TASK ITEM:
Within the records below, reproduce without change the lines from the line that has "Adds this resource" through the line that has "Adds a user", and only those.

RECORDS PROVIDED:

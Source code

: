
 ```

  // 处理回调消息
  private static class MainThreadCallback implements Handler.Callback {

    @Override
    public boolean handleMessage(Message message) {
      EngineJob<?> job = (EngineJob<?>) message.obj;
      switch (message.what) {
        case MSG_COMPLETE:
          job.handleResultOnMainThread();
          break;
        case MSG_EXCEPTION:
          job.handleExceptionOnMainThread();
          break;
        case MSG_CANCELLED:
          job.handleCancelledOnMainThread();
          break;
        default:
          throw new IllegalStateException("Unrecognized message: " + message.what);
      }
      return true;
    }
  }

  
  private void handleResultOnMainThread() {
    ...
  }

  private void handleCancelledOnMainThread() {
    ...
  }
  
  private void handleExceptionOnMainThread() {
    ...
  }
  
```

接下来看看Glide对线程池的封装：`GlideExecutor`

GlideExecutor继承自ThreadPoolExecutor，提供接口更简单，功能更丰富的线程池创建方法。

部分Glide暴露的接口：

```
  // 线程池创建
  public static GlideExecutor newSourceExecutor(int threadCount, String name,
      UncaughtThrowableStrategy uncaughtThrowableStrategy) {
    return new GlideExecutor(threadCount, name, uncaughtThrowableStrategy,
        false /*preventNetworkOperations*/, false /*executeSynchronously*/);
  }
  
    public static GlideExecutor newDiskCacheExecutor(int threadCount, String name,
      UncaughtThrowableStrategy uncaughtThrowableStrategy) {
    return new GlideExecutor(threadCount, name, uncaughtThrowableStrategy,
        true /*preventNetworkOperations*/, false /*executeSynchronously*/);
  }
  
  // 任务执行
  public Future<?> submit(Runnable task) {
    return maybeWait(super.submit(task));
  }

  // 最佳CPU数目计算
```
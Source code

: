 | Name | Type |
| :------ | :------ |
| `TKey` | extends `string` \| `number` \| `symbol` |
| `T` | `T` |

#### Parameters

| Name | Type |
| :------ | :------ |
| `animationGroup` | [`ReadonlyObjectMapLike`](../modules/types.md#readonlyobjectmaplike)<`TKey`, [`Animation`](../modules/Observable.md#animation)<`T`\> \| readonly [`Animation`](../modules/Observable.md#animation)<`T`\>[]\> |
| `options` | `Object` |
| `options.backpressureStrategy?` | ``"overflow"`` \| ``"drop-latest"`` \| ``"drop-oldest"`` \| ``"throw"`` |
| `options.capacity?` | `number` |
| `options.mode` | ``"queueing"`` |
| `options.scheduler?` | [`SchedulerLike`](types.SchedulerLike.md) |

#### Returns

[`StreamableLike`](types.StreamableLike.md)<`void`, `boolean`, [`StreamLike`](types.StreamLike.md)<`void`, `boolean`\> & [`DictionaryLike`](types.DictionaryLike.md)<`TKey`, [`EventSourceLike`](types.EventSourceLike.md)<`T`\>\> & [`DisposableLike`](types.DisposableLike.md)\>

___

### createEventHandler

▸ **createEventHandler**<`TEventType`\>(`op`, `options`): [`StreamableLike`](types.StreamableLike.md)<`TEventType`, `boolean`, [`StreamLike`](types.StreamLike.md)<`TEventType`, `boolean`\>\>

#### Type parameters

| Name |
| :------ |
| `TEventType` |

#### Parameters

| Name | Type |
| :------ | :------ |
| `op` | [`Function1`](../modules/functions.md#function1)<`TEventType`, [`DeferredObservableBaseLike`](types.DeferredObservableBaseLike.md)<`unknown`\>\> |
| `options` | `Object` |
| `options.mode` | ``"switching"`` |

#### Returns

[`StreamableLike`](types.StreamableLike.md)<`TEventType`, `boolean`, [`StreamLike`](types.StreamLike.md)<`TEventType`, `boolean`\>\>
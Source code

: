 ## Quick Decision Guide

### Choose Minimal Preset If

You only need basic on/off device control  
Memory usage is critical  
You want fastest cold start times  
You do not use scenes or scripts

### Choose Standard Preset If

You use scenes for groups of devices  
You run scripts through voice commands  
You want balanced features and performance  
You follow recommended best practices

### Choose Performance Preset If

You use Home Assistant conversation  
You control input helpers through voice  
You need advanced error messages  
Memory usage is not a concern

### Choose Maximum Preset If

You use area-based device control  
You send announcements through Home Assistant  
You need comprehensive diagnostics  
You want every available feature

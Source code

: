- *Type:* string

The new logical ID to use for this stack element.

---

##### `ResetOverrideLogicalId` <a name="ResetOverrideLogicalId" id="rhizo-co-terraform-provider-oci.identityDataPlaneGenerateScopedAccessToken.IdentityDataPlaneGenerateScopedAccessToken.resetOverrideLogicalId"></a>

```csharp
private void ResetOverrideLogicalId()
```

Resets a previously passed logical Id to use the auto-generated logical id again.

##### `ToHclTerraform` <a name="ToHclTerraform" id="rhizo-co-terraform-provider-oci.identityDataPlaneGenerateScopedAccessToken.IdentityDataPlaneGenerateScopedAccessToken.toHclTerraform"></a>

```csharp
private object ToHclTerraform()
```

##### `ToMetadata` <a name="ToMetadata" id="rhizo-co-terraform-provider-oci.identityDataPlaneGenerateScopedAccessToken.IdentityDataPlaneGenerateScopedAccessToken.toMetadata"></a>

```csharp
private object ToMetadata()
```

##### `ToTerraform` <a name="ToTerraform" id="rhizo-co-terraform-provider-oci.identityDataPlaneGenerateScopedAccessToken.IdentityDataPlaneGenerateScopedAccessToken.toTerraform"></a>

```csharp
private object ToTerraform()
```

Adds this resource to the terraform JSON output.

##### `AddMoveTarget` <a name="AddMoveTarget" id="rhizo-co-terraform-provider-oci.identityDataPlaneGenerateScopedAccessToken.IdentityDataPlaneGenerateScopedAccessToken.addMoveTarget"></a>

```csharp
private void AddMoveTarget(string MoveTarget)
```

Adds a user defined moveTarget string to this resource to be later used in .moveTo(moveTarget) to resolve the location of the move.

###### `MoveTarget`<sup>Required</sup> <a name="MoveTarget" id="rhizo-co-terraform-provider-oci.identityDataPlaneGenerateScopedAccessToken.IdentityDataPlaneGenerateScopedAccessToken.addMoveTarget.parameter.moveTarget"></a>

EXPECTED ANSWER:
Adds this resource to the terraform JSON output.

##### `AddMoveTarget` <a name="AddMoveTarget" id="rhizo-co-terraform-provider-oci.identityDataPlaneGenerateScopedAccessToken.IdentityDataPlaneGenerateScopedAccessToken.addMoveTarget"></a>

```csharp
private void AddMoveTarget(string MoveTarget)
```

Adds a user defined moveTarget string to this resource to be later used in .moveTo(moveTarget) to resolve the location of the move.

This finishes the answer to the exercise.